Now, make no mistake about it, we in New York pay way too much in property taxes. If you took my house and moved it to South Carolina, I would be paying almost half the amount in property taxes I do now. But this property tax cap “so called” is no cap at all, just a ploy by those in Albany, passing their problems down to the counties and cities.

It’s estimated that New York counties will loose between 20-25 million dollars in revenue because of the adjusted “cap.” This is done while Albany continues to send down mandates to municipalities all the while saying to do more with even less. They are also sending down less state aid to municipalities. Politicians in Albany get to say they are fiscally responsible for enacting a tax cap while local elected leaders are faced with paving roads, running police and fire departments, providing safe, clean water and a whole host of vital municipal services that thousands of residents rely on daily.

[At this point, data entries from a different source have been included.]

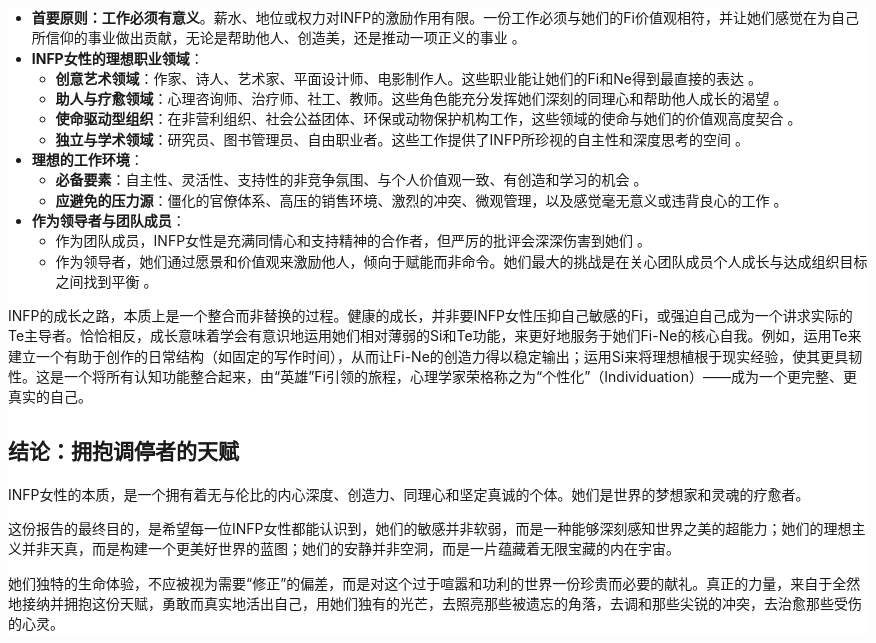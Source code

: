 * **首要原则：工作必须有意义**。薪水、地位或权力对INFP的激励作用有限。一份工作必须与她们的Fi价值观相符，并让她们感觉在为自己所信仰的事业做出贡献，无论是帮助他人、创造美，还是推动一项正义的事业 。  
* **INFP女性的理想职业领域**：  
  * **创意艺术领域**：作家、诗人、艺术家、平面设计师、电影制作人。这些职业能让她们的Fi和Ne得到最直接的表达 。  
  * **助人与疗愈领域**：心理咨询师、治疗师、社工、教师。这些角色能充分发挥她们深刻的同理心和帮助他人成长的渴望 。  
  * **使命驱动型组织**：在非营利组织、社会公益团体、环保或动物保护机构工作，这些领域的使命与她们的价值观高度契合 。  
  * **独立与学术领域**：研究员、图书管理员、自由职业者。这些工作提供了INFP所珍视的自主性和深度思考的空间 。  
* **理想的工作环境**：  
  * **必备要素**：自主性、灵活性、支持性的非竞争氛围、与个人价值观一致、有创造和学习的机会 。  
  * **应避免的压力源**：僵化的官僚体系、高压的销售环境、激烈的冲突、微观管理，以及感觉毫无意义或违背良心的工作 。  
* **作为领导者与团队成员**：  
  * 作为团队成员，INFP女性是充满同情心和支持精神的合作者，但严厉的批评会深深伤害到她们 。  
  * 作为领导者，她们通过愿景和价值观来激励他人，倾向于赋能而非命令。她们最大的挑战是在关心团队成员个人成长与达成组织目标之间找到平衡 。

INFP的成长之路，本质上是一个整合而非替换的过程。健康的成长，并非要INFP女性压抑自己敏感的Fi，或强迫自己成为一个讲求实际的Te主导者。恰恰相反，成长意味着学会有意识地运用她们相对薄弱的Si和Te功能，来更好地服务于她们Fi-Ne的核心自我。例如，运用Te来建立一个有助于创作的日常结构（如固定的写作时间），从而让Fi-Ne的创造力得以稳定输出；运用Si来将理想植根于现实经验，使其更具韧性。这是一个将所有认知功能整合起来，由“英雄”Fi引领的旅程，心理学家荣格称之为“个性化”（Individuation）——成为一个更完整、更真实的自己。

## **结论：拥抱调停者的天赋**

INFP女性的本质，是一个拥有着无与伦比的内心深度、创造力、同理心和坚定真诚的个体。她们是世界的梦想家和灵魂的疗愈者。

这份报告的最终目的，是希望每一位INFP女性都能认识到，她们的敏感并非软弱，而是一种能够深刻感知世界之美的超能力；她们的理想主义并非天真，而是构建一个更美好世界的蓝图；她们的安静并非空洞，而是一片蕴藏着无限宝藏的内在宇宙。

她们独特的生命体验，不应被视为需要“修正”的偏差，而是对这个过于喧嚣和功利的世界一份珍贵而必要的献礼。真正的力量，来自于全然地接纳并拥抱这份天赋，勇敢而真实地活出自己，用她们独有的光芒，去照亮那些被遗忘的角落，去调和那些尖锐的冲突，去治愈那些受伤的心灵。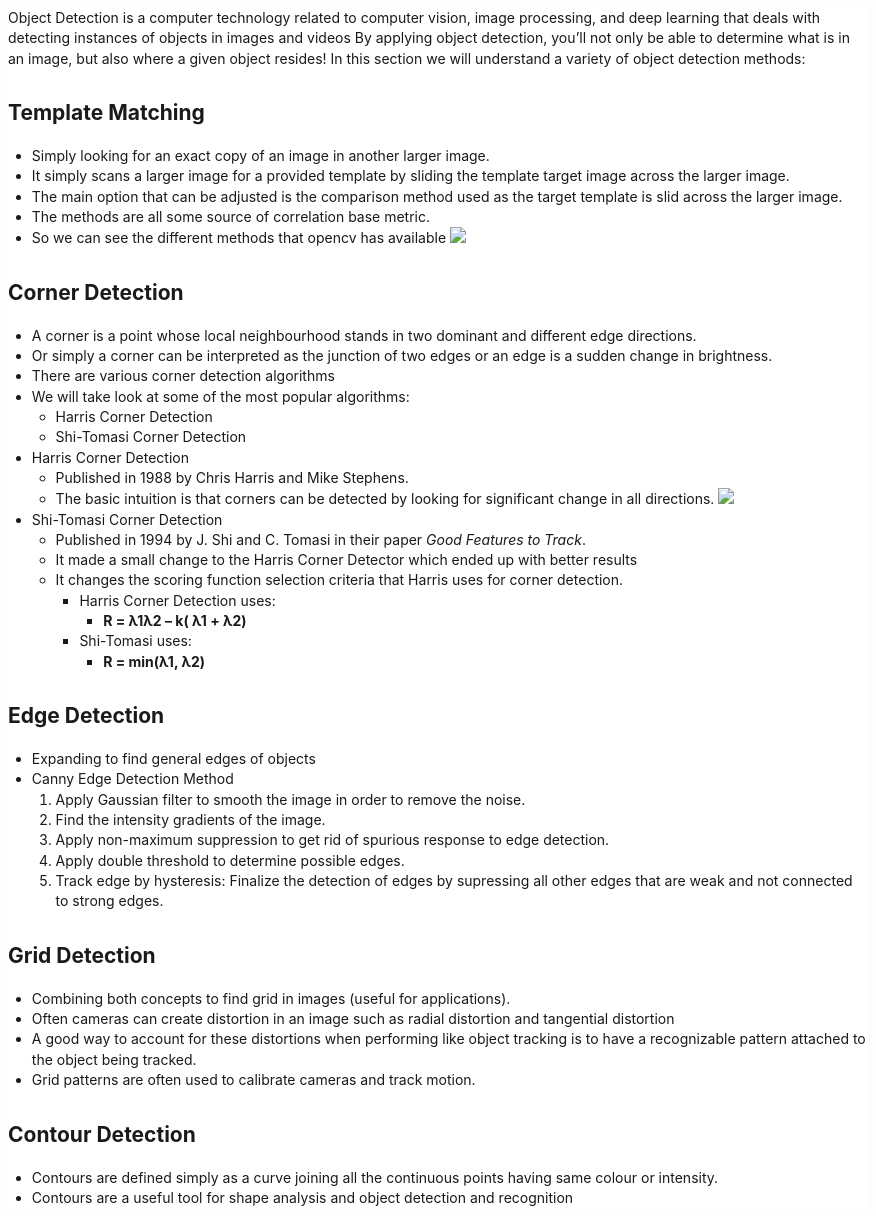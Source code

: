 Object Detection is a computer technology related to computer vision, image processing, and deep learning that deals with detecting instances of objects in images and videos
By applying object detection, you’ll not only be able to determine what is in an image, but also where a given object resides!
In this section we will understand a variety of object detection methods:
  
## Template Matching ##
  * Simply looking for an exact copy of an image in another larger image.
  * It simply scans a larger image for a provided template by sliding the template target image  across the larger image.
  * The main option that can be adjusted is the comparison method used as the target template is slid across the larger image.
  * The methods are all some source of correlation base metric.
  * So we can see the different methods that opencv has available
	![](https://miro.medium.com/max/700/1*VghwcBOX62lu4HzRH8FIMg.png)
## Corner Detection ##
* A corner is a point whose local neighbourhood stands in two dominant and different edge directions.
* Or simply a corner can be interpreted as the junction of two edges or an edge is a sudden change in brightness.
* There are various corner detection algorithms 
* We will take look at some of the most popular algorithms:
  * Harris Corner Detection
  * Shi-Tomasi Corner Detection   
* Harris Corner Detection
  * Published in 1988 by Chris Harris and Mike Stephens.
  * The basic intuition is that corners can be detected by looking for significant change in all directions.
  ![]( https://media5.datahacker.rs/2019/07/130-1024x608.png) 
* Shi-Tomasi Corner Detection   
  * Published in 1994 by J. Shi and C. Tomasi in their paper *Good Features to Track*.
  * It made a small change to the Harris Corner Detector which ended up with better results
  * It changes the scoring function selection criteria that Harris uses for corner detection.
    * Harris Corner Detection uses:
      * **R =  λ1λ2 – k( λ1  + λ2)**      
    * Shi-Tomasi uses:
      * **R = min(λ1, λ2)**
## Edge Detection ##
* Expanding to find general edges of objects
* Canny Edge Detection Method
	1. Apply Gaussian filter to smooth the image in order to remove the noise.
	1. Find the intensity gradients of the image.
	1. Apply non-maximum suppression to get rid of spurious response to edge detection.
	1. Apply double threshold to determine possible edges.
	1. Track edge by hysteresis: Finalize the detection of edges by supressing all other edges that are weak and not connected to strong edges.
## Grid Detection ##
* Combining both concepts to find grid in images (useful for applications).
* Often cameras can create distortion in an image such as radial distortion and tangential distortion
* A good way to account for these distortions when performing like object tracking is to have a recognizable pattern attached to the object being tracked.
* Grid patterns are often used to calibrate cameras and track motion.  
## Contour Detection ##
* Contours are defined simply as a curve joining all the continuous points having same colour or intensity.
*	Contours are a useful tool for shape analysis and object detection and recognition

There are several provisions in the law that allow municipalities to exceed the tax cap. 60% of a governing body must vote in favor to override. In school district budget votes, 60% of the voters must vote to override. There are also several items that are excluded from the cap, those being capital costs for school districts, pension contribution increases that exceed two percent and others. There are also many factors that can raise your property taxes even with the cap. If there is a decrease in assessed property in a given year, your taxes could increase. If there is a change in assessment, your taxes could increase. What you ultimately pay in property tax is determined by the value of your property and your municipalities tax rate.

In drafting the law, along with the exemptions, the state created a formula that is as complex as an IRS worksheet. It is an 8 step formula which determins a municipalites tax levy limit. So, essentially, your taxes could go up 3.38% but still remain under the 2% “cap.” Make sense? Only in New York would 2+2 not equal 4.

So at the end of the day, what are we left with? We are left with a cap that’s not a cap as stated by the Governor himself. We are left with municipal leaders at the local level trying to accommodate yet another unfunded mandate, all be it a political one, so they won’t be labeled as irresponsible tax raisers by state lawmakers. And we are still left with property tax payers paying way too much as towns, cities and counties attempt to keep the level of services that those tax payers rely upon daily.

As we approach municipal budget season, these issues will be hotly debated all across the county and state. It will take courage and leadership to make the right choices that benefit the common good of the people. And, yes, we must do this while making sure that there is no undue burden to the taxpayers.

But, sadly, the property tax cap was not a solution to any of the problems that face the property tax payer or the municipalities.